Festival Messiaen au Pays de La Meije / Salle des fêtes, La Grave
- 1er août 2013
Igor Stravinsky photographié en 1948 à New York par Irving Penn
© irving penn, 1948

Notre deuxième journée « anaclasienne » au Festival Messiaen au Pays de La Meije [lire notre chronique de la veille] est amorcée par une conférence consacrée à l’analyse du Sacre du printemps proposée par Michèle Tosi (critique musical, docteur en musicologie et professeur d’analyse et d’histoire de la musique) avec la complicité du pianiste Florent Boffard permettant de bénéficier, avec bonheur, de nombreux exemples musicaux en live – l’œuvre dans sa version piano à quatre mains sera donnée le lendemain.
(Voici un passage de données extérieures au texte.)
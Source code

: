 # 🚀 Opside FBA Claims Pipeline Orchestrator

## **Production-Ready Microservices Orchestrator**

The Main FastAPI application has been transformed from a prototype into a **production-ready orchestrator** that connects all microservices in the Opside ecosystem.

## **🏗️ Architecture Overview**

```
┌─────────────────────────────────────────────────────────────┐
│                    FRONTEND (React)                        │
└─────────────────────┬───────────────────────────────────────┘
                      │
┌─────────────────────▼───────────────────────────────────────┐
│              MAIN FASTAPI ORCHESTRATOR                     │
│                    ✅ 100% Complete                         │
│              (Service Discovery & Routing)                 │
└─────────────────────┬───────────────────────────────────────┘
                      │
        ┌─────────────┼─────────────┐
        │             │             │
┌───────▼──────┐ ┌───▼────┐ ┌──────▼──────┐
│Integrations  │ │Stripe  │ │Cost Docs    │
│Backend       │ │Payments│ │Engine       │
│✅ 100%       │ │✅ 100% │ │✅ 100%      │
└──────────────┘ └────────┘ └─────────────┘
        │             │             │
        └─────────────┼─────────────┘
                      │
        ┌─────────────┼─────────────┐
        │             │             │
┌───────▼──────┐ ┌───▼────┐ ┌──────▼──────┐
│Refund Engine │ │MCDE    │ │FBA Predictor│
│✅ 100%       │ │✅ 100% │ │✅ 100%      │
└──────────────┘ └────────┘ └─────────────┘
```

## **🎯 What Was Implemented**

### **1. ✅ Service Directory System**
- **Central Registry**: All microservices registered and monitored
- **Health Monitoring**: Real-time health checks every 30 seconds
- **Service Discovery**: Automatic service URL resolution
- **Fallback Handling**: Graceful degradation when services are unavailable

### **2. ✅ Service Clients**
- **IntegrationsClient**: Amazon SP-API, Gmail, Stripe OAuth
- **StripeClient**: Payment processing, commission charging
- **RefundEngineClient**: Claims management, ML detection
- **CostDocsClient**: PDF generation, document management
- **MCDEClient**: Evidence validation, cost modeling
Publiée à titre posthume dans le second volume du Traité de rythme, de couleur et d’ornithologie par les éditions Leduc (Paris, 1994-2002, sept volumes), l’analyse d’Olivier Messiaen et ses « imperfections » (notamment dans l’approche du langage harmonique) fait entrevoir les outils et le laboratoire du compositeur plutôt que la posture du théoricien. Selon Pierre Boulez, qui en signe la préface, Messiaen aborde « ses propres préoccupations de compositeur » et souligne son inscription dans la lignée de Debussy et du jeune Stravinsky de la « période russe » (Messiaen parle du Stravinsky des trois ballets…lesquels ? Les noces sont-elles intégrées à cette liste ?). Fidèle à cette construction analytique, Michèle Tosi – dont notre média compte plusieurs articles [lire nos chroniques du 27 janvier 2004, du 3 novembre 2005, des 4 et 24 février 2006 ou encore du 8 mars 2006, entre autres] – aborde pour commencer la question des « thèmes rythmiques » et de ses développements. Les premières mesures des Augures printaniers sont significatives de cette acception.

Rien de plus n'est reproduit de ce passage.